** Given records follows **
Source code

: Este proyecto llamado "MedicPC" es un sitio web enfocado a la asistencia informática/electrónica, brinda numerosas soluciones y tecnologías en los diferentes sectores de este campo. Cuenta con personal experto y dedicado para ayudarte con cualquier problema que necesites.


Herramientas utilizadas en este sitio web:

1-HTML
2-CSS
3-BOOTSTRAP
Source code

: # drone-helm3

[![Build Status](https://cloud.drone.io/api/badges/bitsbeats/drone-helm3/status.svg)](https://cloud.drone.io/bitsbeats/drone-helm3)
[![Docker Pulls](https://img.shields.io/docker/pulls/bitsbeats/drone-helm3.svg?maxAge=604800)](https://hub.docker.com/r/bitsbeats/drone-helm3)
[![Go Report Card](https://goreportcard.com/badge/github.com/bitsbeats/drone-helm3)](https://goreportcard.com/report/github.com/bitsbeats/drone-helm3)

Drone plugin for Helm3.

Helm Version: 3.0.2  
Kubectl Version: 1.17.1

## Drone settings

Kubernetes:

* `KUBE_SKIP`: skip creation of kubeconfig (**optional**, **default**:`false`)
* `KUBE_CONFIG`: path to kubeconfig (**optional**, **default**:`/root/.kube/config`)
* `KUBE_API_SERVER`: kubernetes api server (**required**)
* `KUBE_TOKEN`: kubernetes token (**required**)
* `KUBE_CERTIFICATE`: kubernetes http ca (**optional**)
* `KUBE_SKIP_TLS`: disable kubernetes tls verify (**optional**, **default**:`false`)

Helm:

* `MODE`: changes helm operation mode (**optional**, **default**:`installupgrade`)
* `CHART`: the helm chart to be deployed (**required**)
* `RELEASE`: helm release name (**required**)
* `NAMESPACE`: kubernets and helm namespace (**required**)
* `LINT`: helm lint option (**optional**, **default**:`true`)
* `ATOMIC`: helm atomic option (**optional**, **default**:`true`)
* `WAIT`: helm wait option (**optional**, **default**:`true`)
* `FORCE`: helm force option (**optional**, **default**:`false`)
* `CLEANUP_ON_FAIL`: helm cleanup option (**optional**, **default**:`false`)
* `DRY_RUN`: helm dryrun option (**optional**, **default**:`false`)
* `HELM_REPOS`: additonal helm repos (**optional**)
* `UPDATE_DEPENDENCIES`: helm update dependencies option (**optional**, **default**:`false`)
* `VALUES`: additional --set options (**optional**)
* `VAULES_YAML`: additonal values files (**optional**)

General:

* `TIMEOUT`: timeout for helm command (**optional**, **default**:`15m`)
** End of Given records **
What you are asked to do: A bare number is the expected answer: the tally of lines in the records above holding "additonal".

Response to the exercise: 2